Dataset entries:
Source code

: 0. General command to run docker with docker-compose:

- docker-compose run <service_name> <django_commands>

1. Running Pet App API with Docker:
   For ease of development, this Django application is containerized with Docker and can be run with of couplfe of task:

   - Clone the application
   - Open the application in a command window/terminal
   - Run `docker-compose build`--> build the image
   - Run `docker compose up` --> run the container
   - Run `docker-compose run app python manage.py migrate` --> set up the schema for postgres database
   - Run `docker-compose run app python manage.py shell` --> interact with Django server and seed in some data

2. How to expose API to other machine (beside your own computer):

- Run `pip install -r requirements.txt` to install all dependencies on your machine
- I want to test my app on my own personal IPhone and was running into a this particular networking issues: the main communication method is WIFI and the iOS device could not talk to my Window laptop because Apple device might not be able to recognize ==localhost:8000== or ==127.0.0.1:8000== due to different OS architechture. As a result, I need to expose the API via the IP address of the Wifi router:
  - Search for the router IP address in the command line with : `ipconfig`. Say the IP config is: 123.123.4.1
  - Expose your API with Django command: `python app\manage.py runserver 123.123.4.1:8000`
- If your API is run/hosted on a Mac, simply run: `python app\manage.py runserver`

**Exercise instructions:**
Filter the data, keeping only the lines that contain "your".

**Output below:**
2. How to expose API to other machine (beside your own computer):
- Run `pip install -r requirements.txt` to install all dependencies on your machine
  - Expose your API with Django command: `python app\manage.py runserver 123.123.4.1:8000`
- If your API is run/hosted on a Mac, simply run: `python app\manage.py runserver`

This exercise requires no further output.